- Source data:
┄┄┄┄┄┄

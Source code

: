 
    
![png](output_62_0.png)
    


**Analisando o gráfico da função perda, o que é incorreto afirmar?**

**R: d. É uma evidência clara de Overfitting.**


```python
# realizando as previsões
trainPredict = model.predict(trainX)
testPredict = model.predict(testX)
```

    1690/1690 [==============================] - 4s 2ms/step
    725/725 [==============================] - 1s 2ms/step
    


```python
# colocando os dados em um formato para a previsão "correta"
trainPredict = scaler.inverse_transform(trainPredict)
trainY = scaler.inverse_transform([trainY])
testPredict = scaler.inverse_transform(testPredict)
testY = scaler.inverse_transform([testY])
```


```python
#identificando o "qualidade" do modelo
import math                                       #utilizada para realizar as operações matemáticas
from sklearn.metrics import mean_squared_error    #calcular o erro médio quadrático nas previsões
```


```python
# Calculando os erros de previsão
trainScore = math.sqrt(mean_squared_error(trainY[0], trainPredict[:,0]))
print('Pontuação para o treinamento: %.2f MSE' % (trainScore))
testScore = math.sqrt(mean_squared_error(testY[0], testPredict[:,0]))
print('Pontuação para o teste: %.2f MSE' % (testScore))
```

┄┄┄┄┄┄

- Problem requirements: Search the data above for the word "import". Copy each line it is in.

- Response to the task:
import math                                       #utilizada para realizar as operações matemáticas
from sklearn.metrics import mean_squared_error    #calcular o erro médio quadrático nas previsões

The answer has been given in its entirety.